Task brief
Return each line of the listing that follows in which the string "awesomeToggle" can be found.
───── Given entries
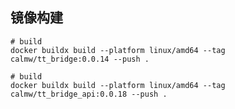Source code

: ## 镜像构建

``` shell
# build 
docker buildx build --platform linux/amd64 --tag calmw/tt_bridge:0.0.14 --push .
```

``` shell
# build 
docker buildx build --platform linux/amd64 --tag calmw/tt_bridge_api:0.0.18 --push .
```


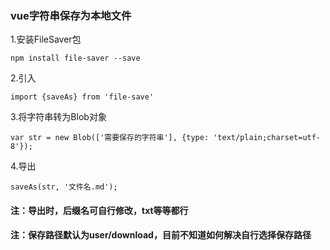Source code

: ### vue字符串保存为本地文件

1.安装FileSaver包
```
npm install file-saver --save
```

2.引入
```
import {saveAs} from 'file-save'
```

3.将字符串转为Blob对象
```
var str = new Blob(['需要保存的字符串'], {type: 'text/plain;charset=utf-8'});
```

4.导出
```
saveAs(str, '文件名.md');
```

#### 注：导出时，后缀名可自行修改，txt等等都行

#### 注：保存路径默认为user/download，目前不知道如何解决自行选择保存路径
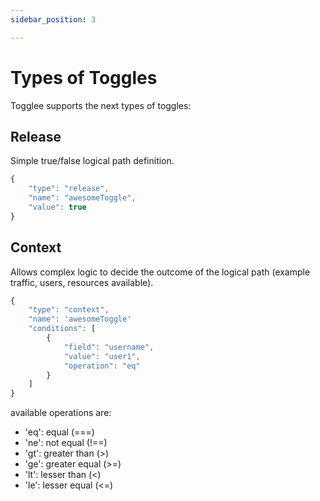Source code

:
 ```yaml
---
sidebar_position: 3

---
```

# Types of Toggles

Togglee supports the next types of toggles:

## Release

Simple true/false logical path definition.

```js
{
    "type": "release",
    "name": "awesomeToggle",
    "value": true
}
```

## Context

Allows complex logic to decide the outcome of the logical path (example traffic, users, resources available).

```js
{
    "type": "context",
    "name": 'awesomeToggle'
    "conditions": [
        {
            "field": "username",
            "value": "user1",
            "operation": "eq"
        }
    ]
}
```

available operations are:

* 'eq': equal (===)
* 'ne': not equal (!==)
* 'gt': greater than (>)
* 'ge': greater equal (>=)
* 'lt': lesser than (<)
* 'le': lesser equal (<=)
──────────
Written solution
    "name": "awesomeToggle",
    "name": 'awesomeToggle'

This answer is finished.